### What is expected
Nothing outside the range is wanted. Repeat exactly the lines below from the one with "## Objective" through the one with "for controlled access.".

### Information
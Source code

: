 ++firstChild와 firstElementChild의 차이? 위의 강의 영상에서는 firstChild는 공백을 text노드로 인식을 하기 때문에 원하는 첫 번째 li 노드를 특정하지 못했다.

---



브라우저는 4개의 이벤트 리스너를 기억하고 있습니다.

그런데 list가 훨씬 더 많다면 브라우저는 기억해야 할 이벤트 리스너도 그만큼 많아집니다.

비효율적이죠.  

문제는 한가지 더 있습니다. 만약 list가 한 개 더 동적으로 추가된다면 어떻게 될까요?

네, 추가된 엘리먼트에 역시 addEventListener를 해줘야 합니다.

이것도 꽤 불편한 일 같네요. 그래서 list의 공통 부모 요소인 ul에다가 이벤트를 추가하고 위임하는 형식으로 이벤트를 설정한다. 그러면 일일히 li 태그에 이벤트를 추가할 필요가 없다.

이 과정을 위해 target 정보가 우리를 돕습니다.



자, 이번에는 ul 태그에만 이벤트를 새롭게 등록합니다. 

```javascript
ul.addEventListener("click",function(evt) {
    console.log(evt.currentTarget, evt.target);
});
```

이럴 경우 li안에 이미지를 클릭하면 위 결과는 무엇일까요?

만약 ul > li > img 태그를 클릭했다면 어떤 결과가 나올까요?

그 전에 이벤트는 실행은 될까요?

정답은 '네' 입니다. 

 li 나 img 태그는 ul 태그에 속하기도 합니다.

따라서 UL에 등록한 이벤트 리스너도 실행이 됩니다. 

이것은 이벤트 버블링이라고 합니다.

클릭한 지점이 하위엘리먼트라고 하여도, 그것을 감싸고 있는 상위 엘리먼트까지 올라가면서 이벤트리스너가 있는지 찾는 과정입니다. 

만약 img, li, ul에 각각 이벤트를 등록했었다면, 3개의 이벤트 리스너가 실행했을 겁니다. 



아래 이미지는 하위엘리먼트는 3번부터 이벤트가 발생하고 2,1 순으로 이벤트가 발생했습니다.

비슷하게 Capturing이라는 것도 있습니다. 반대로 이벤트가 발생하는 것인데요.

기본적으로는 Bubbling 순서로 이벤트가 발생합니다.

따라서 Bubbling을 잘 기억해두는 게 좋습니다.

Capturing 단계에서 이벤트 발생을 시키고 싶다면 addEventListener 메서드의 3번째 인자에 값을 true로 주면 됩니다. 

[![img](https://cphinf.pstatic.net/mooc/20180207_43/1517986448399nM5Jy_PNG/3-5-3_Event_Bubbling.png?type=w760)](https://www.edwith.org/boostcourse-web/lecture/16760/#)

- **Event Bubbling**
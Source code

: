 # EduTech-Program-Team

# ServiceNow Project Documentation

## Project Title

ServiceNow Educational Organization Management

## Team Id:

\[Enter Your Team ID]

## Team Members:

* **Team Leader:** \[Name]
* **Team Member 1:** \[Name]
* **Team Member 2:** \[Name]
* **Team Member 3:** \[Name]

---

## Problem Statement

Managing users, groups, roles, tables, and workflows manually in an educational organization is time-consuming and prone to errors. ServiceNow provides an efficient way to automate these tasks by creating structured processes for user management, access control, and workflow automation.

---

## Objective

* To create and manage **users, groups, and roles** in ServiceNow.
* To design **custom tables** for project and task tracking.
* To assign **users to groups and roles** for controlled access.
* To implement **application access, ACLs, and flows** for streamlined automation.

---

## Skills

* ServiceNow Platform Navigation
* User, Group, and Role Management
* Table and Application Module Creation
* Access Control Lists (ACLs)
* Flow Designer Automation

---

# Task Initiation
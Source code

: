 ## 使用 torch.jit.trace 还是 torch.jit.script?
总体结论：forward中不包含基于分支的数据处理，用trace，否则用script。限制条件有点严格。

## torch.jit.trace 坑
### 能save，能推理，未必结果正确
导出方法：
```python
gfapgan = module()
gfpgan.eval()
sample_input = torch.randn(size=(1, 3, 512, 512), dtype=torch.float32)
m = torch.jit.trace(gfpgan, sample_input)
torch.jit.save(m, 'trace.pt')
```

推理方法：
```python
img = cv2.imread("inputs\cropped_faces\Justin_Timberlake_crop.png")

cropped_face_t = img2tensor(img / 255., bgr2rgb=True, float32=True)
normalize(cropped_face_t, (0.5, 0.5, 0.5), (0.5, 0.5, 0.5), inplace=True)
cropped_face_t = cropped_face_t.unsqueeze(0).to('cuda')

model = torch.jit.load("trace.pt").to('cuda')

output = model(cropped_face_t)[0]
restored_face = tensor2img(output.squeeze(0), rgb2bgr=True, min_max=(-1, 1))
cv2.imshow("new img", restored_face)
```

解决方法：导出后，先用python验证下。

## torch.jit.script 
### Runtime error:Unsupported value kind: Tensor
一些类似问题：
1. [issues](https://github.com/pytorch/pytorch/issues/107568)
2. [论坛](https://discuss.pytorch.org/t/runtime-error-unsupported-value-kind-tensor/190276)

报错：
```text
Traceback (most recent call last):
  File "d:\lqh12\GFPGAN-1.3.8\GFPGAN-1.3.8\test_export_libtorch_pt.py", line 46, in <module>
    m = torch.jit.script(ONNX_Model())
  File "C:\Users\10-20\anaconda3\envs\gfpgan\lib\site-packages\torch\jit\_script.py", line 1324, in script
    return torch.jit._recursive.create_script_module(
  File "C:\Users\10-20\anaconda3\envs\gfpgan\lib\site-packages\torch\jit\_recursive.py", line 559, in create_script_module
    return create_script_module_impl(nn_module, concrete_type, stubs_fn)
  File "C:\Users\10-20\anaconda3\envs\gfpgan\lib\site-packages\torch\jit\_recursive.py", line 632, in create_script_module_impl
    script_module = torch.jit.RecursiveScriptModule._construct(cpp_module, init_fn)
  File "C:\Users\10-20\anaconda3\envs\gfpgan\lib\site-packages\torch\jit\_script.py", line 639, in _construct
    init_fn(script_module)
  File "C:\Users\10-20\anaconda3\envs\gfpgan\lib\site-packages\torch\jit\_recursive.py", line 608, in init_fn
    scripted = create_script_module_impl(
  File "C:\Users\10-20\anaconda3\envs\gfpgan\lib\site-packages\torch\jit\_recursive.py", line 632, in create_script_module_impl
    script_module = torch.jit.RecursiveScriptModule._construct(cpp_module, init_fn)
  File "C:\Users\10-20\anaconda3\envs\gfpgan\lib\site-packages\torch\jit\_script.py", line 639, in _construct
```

### Reply to the task
## Objective

* To create and manage **users, groups, and roles** in ServiceNow.
* To design **custom tables** for project and task tracking.
* To assign **users to groups and roles** for controlled access.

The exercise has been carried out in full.